Líder social-democrata rejeita colocar nos portugueses o ónus da derrota nas últimas legislativas e pede ao partido que reconheça não estar a conseguir convencer os eleitores.

O presidente eleito do PSD, Luís Montenegro, admitiu esta sexta-feira, face aos resultados das últimas legislativas, que "não são os eleitores que estão errados", mas sim o partido que não está a conseguir convencê-los.

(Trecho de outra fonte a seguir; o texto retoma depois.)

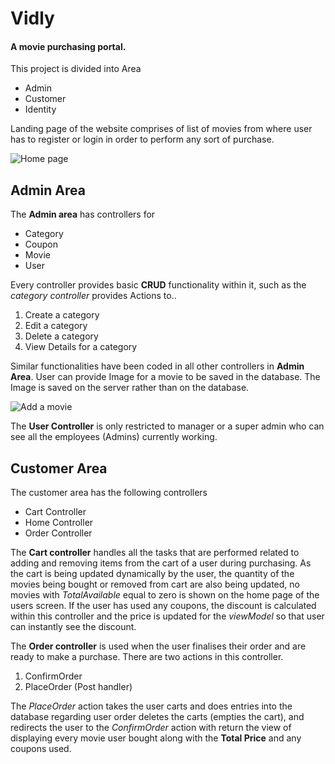 ﻿# Vidly
#### A movie purchasing portal.

This project is divided into Area
* Admin
* Customer
* Identity

Landing page of the website comprises of list of movies from where user has to register or login in order to perform any sort of purchase.

![Home page](../Vidly/ProjectImages/Home.PNG)

## Admin Area
The **Admin area** has controllers for
* Category
* Coupon
* Movie
* User

Every controller provides basic **CRUD** functionality within it,
such as the *category controller* provides Actions to..

1. Create a category
2. Edit a category
3. Delete a category
4. View Details for a category

Similar functionalities have been coded in all other controllers in **Admin Area**.
User can provide Image for a movie to be saved in the database. The Image is saved on
the server rather than on the database.

![Add a movie](../Vidly/ProjectImages/AddingMovie.PNG)

The **User Controller** is only restricted to manager or a super admin who can see all the employees (Admins) currently working.

## Customer Area
The customer area has the following controllers
* Cart Controller
* Home Controller
* Order Controller

The **Cart controller** handles all the tasks that are performed related to 
adding and removing items from the cart of a user during purchasing.
As the cart is being updated dynamically by the user, the quantity of the movies
being bought or removed from cart are also being updated, no movies with *TotalAvailable*
equal to zero is shown on the home page of the users screen.
If the user has used any coupons, the discount is calculated within this controller and the price is updated
for the *viewModel* so that user can instantly see the discount.

The **Order controller** is used when the user finalises their order and are ready to make a purchase.
There are two actions in this controller.
1. ConfirmOrder
2. PlaceOrder (Post handler)

The *PlaceOrder* action takes the user carts and does entries into the database regarding user order
deletes the carts (empties the cart), and redirects the user to the *ConfirmOrder* action with return the view
of displaying every movie user bought along with the **Total Price** and any coupons used.
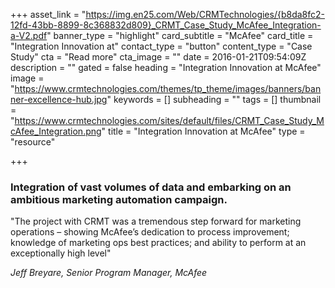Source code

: +++
asset_link = "https://img.en25.com/Web/CRMTechnologies/{b8da8fc2-12fd-43bb-8899-8c368832d809}_CRMT_Case_Study_McAfee_Integration-a-V2.pdf"
banner_type = "highlight"
card_subtitle = "McAfee"
card_title = "Integration Innovation at"
contact_type = "button"
content_type = "Case Study"
cta = "Read more"
cta_image = ""
date = 2016-01-21T09:54:09Z
description = ""
gated = false
heading = "Integration Innovation at McAfee"
image = "https://www.crmtechnologies.com/themes/tp_theme/images/banners/banner-excellence-hub.jpg"
keywords = []
subheading = ""
tags = []
thumbnail = "https://www.crmtechnologies.com/sites/default/files/CRMT_Case_Study_McAfee_Integration.png"
title = "Integration Innovation at McAfee"
type = "resource"

+++
### Integration of vast volumes of data and embarking on an ambitious marketing automation campaign.

"The project with CRMT was a tremendous step forward for marketing operations – showing McAfee’s dedication to process improvement; knowledge of marketing ops best practices; and ability to perform at an exceptionally high level"

_Jeff Breyare, Senior Program Manager, McAfee_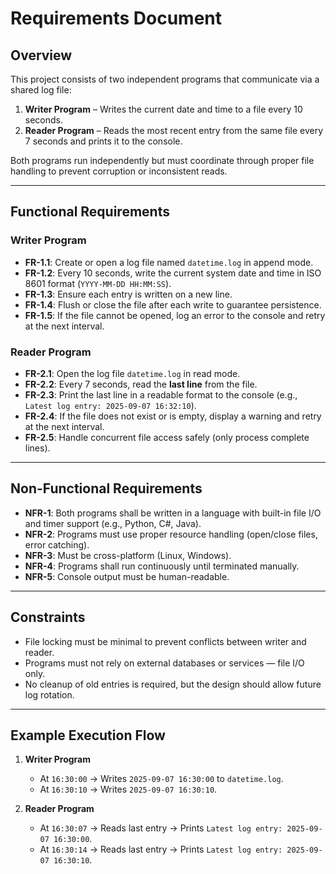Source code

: # Requirements Document

## Overview
This project consists of two independent programs that communicate via a shared log file:

1. **Writer Program** – Writes the current date and time to a file every 10 seconds.  
2. **Reader Program** – Reads the most recent entry from the same file every 7 seconds and prints it to the console.  

Both programs run independently but must coordinate through proper file handling to prevent corruption or inconsistent reads.

---

## Functional Requirements

### Writer Program
- **FR-1.1**: Create or open a log file named `datetime.log` in append mode.  
- **FR-1.2**: Every 10 seconds, write the current system date and time in ISO 8601 format (`YYYY-MM-DD HH:MM:SS`).  
- **FR-1.3**: Ensure each entry is written on a new line.  
- **FR-1.4**: Flush or close the file after each write to guarantee persistence.  
- **FR-1.5**: If the file cannot be opened, log an error to the console and retry at the next interval.  

### Reader Program
- **FR-2.1**: Open the log file `datetime.log` in read mode.  
- **FR-2.2**: Every 7 seconds, read the **last line** from the file.  
- **FR-2.3**: Print the last line in a readable format to the console (e.g., `Latest log entry: 2025-09-07 16:32:10`).  
- **FR-2.4**: If the file does not exist or is empty, display a warning and retry at the next interval.  
- **FR-2.5**: Handle concurrent file access safely (only process complete lines).  

---

## Non-Functional Requirements
- **NFR-1**: Both programs shall be written in a language with built-in file I/O and timer support (e.g., Python, C#, Java).  
- **NFR-2**: Programs must use proper resource handling (open/close files, error catching).  
- **NFR-3**: Must be cross-platform (Linux, Windows).  
- **NFR-4**: Programs shall run continuously until terminated manually.  
- **NFR-5**: Console output must be human-readable.  

---

## Constraints
- File locking must be minimal to prevent conflicts between writer and reader.  
- Programs must not rely on external databases or services — file I/O only.  
- No cleanup of old entries is required, but the design should allow future log rotation.  

---

## Example Execution Flow

1. **Writer Program**
   - At `16:30:00` → Writes `2025-09-07 16:30:00` to `datetime.log`.  
   - At `16:30:10` → Writes `2025-09-07 16:30:10`.  

2. **Reader Program**
   - At `16:30:07` → Reads last entry → Prints `Latest log entry: 2025-09-07 16:30:00`.  
   - At `16:30:14` → Reads last entry → Prints `Latest log entry: 2025-09-07 16:30:10`.  
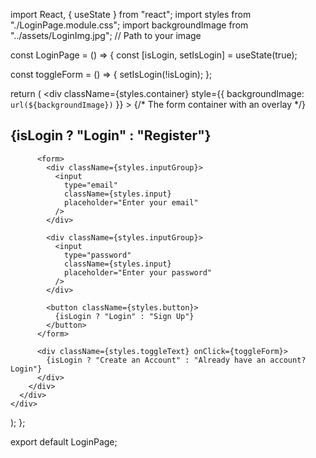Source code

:import React, { useState } from "react";
import styles from "./LoginPage.module.css";
import backgroundImage from "../assets/LoginImg.jpg"; // Path to your image

const LoginPage = () => {
  const [isLogin, setIsLogin] = useState(true);

  const toggleForm = () => {
    setIsLogin(!isLogin);
  };

  return (
    <div
      className={styles.container}
      style={{ backgroundImage: `url(${backgroundImage})` }}
    >
      {/* The form container with an overlay */}
      <div className={styles.overlay}></div>
      <div className={styles.formContent}>
        <div className={styles.formContainer}>
          <h2 className={styles.title}>{isLogin ? "Login" : "Register"}</h2>

          <form>
            <div className={styles.inputGroup}>
              <input
                type="email"
                className={styles.input}
                placeholder="Enter your email"
              />
            </div>

            <div className={styles.inputGroup}>
              <input
                type="password"
                className={styles.input}
                placeholder="Enter your password"
              />
            </div>

            <button className={styles.button}>
              {isLogin ? "Login" : "Sign Up"}
            </button>
          </form>

          <div className={styles.toggleText} onClick={toggleForm}>
            {isLogin ? "Create an Account" : "Already have an account? Login"}
          </div>
        </div>
      </div>
    </div>
  );
};

export default LoginPage;
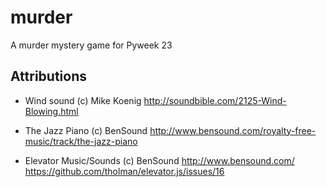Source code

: # murder
A murder mystery game for Pyweek 23


## Attributions

* Wind sound (c) Mike Koenig
  http://soundbible.com/2125-Wind-Blowing.html

* The Jazz Piano (c) BenSound
  http://www.bensound.com/royalty-free-music/track/the-jazz-piano

* Elevator Music/Sounds (c) BenSound
  http://www.bensound.com/
  https://github.com/tholman/elevator.js/issues/16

No discurso de arranque do 40.º Congresso do PSD, Montenegro defendeu que para "haver futuro" para o partido é preciso "erradicar uma quase fatalidade".

"O PS governa, desgoverna e desarruma o país e nós vamos lá de fugida pôr ordem na casa e colocar novamente o país no rumo certo", afirmou, identificando ainda António Costa como "um protagonista" que "esteve em todos" os ciclos políticos socialistas.

Para o novo presidente, "algumas coisas têm de estar mal" com o PSD e defendeu ser necessária humildade para "o reconhecer e corrigir".

"Não estou a mandar recados para ninguém, nem quero. Proponho que possamos acertar como ponto de partida o seguinte: não são os eleitores que estão errados, somos nós que não estamos a conseguir convencer", defendeu.

O novo líder do PSD defende que "depois de uma bancarrota e de estarmos a pagar impostos como nunca pagámos", não entende como é que os socialistas "continuam a ganhar eleições".

"Se juntarmos a isto uma taxa de risco de pobreza e baixos salários, a juntar a fraco serviços públicos, como é que continuam a ganhar eleições? Temos de perceber", pede.

Na noite da derrota eleitoral das legislativas de 30 de janeiro, a vice-presidente do PSD Isabel Meirelles considerou que "o que falhou foi o povo português".

"Locomotiva" da proximidade, Montenegro vai passar "uma semana em cada distrito"

Numa posição de clara oposição a essas palavras - mas sem as referir diretamente - Montenegro defendeu que o partido tem de modernizar-se e "estabelecer uma relação de maior afinidade com as pessoas", deixando uma promessa.

"Eu serei a locomotiva dessa relação direta com as populações e os territórios e a partir de setembro passarei todos os meses uma semana num distrito de Portugal. Vou estar em contacto com a realidade económica, institucional, social de todos os distritos do país e das regiões autónomas", assegurou.

Montenegro pediu também o "exemplo" a partir de dentro, arrancando aplausos dos congressistas e propondo uma reforma dos sociais-democratas em que será auxiliado por Paulo Colaço, presidente do Conselho de Jurisdição que vai cessar funções.

Ainda assim, assume que o programa eleitoral de Rui Rio "era um bom programa eleitoral", mas não houve tempo para o apresentar às pessoas.